- Movie Review :
- William Farley
A dense assemblage of excerpts from television commercials juxtaposed to a soundtrack of extraordinary facts about human beings, the results of which presents a humorous and critical view of TV advertising manipulation.
The power of television advertising.
William Farley‘s Made for Television (1981) is an entertaining, informative presentation of manipulative television advertisements. Leland Mellot is the narrator of the short, and his pastoral southern drawl is effective in bringing attention to the dated advertisements.

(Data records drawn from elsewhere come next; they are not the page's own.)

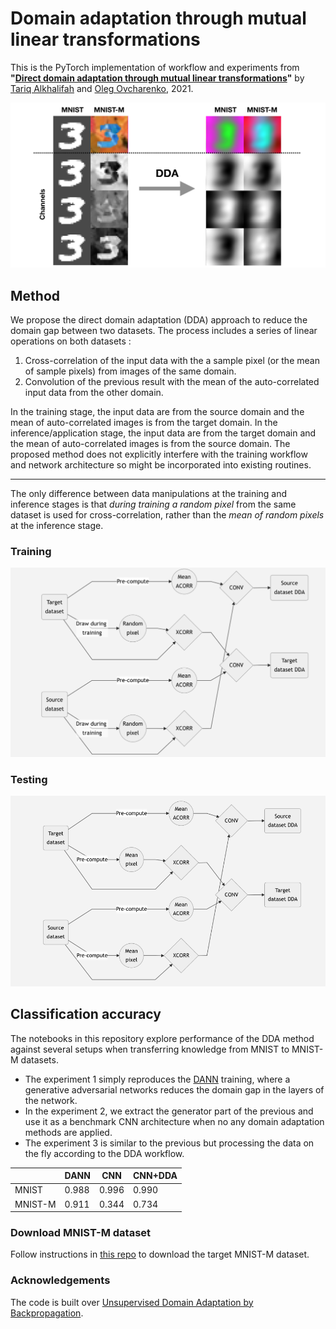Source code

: # Domain adaptation through mutual linear transformations

This is the PyTorch implementation of workflow and experiments from  **"[Direct domain adaptation through mutual linear transformations](place_link_here!)"** by [Tariq Alkhalifah](https://sites.google.com/a/kaust.edu.sa/tariq/) and [Oleg Ovcharenko](https://ovcharenkoo.com/), 2021.

![Catchy pic](assets/before_after.png)

## Method
We propose the direct domain adaptation (DDA) approach to reduce the domain gap between two datasets. The process includes a series of linear operations on both datasets :
 1) Cross-correlation of the input data with the a sample pixel (or the mean of sample pixels) from images of the same domain. 
 2) Convolution of the previous result with the mean of the auto-correlated input data from the other domain.
 
In the training stage, the input data are from the source domain and the mean of auto-correlated images is from the target domain. In the inference/application stage, the input data are from the target domain and the mean of auto-correlated images is from the source domain. The proposed method does not explicitly interfere with the training workflow and network architecture so might be incorporated into existing routines.

----------
The only difference between data manipulations at the training and inference stages is that _during training a random pixel_ from the same dataset is used for cross-correlation, rather than the _mean of random pixels_ at the inference stage.
### Training 
![Train diagram](assets/flow_train.png)

### Testing 
![Test diagram](assets/flow_test.png)

## Classification accuracy
The notebooks in this repository explore performance of the DDA method against several setups when transferring knowledge from MNIST to MNIST-M datasets. 
* The experiment 1 simply reproduces the  [DANN](https://github.com/fungtion/DANN_py3) training, where a generative adversarial networks reduces the domain gap in the layers of the network. 
* In the experiment 2, we extract the generator part of the previous and use it as a benchmark CNN architecture when no any domain adaptation methods are applied. 
* The experiment 3 is similar to the previous but processing the data on the fly according to the DDA workflow.

|         | DANN | CNN  | CNN+DDA |
|--------|------|------|---------|
| MNIST  | 0.988 | 0.996 | 0.990    |
| MNIST-M  | 0.911 | 0.344 | 0.734    |


### Download MNIST-M dataset
Follow instructions in [this repo](https://github.com/fungtion/DANN_py3) to download the target MNIST-M dataset.


### Acknowledgements
The code is built over  [Unsupervised Domain Adaptation by Backpropagation](https://github.com/fungtion/DANN_py3).
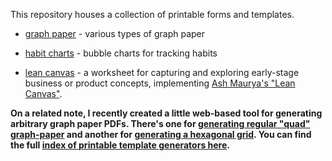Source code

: This repository houses a collection of printable forms and templates.

 * [graph paper](https://github.com/rodw/paper-forms/tree/master/graph-paper) - various types of graph paper

 * [habit charts](https://github.com/rodw/paper-forms/tree/master/habits) - bubble charts for tracking habits

 * [lean canvas](https://github.com/rodw/paper-forms/tree/master/lean-canvas) - a worksheet for capturing and exploring early-stage business or product concepts, implementing [Ash Maurya's "Lean Canvas"](http://www.ashmaurya.com/2012/02/why-lean-canvas/).

**On a related note, I recently created a little web-based tool for generating arbitrary graph paper PDFs. There's one for [generating regular "quad" graph-paper](http://noumlaut.com/pnp/make/graph-paper/quad-paper) and another for [generating a hexagonal grid](http://noumlaut.com/pnp/make/graph-paper/hex-paper). You can find the full [index of printable template generators here](http://noumlaut.com/pnp/).**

The short is over in approximately four minutes and afterwards you may feel a bit nostalgic after watching the intently hilarious 60s and 70s television ads. Many of the ads featured over the top facial expressions, and you could easily recognize that the dialogue is read from cue cards. If successful, motivated consumers to purchase whatever the advertiser was selling in the ads. These still familiar tactics also provide interesting trivia tidbits and are well synced to each related clip provided in the footage in order to engage viewers. Advertisement companies pay special attention to pop culture trends and effectively exploit character frailty to sell a product. If a particular advertisement elicits a pleasant visceral response, then the person viewing that advertisement will most likely purchase the product.
While the connections between the facts and the footage are a little vague, the theme of mortality is consistent throughout the audio portion of the presentation–the amount of times the average person could have a heart attack–and other morbid reminders of how short life is. Thoughtful encouragements to consume enough of their products while they still can (if you can consume enough of their product that is). An interesting observation was the use the phrase aww man; a phrase that is commonly used in everyday dialogue, and perhaps the most commonly used phrase of the world’s people, and cultures. This may signify certain commonalities between all people instead of focusing on proposed differences.
Farley’s Made for Television–an interesting look at how people are coyly influenced by television advertising.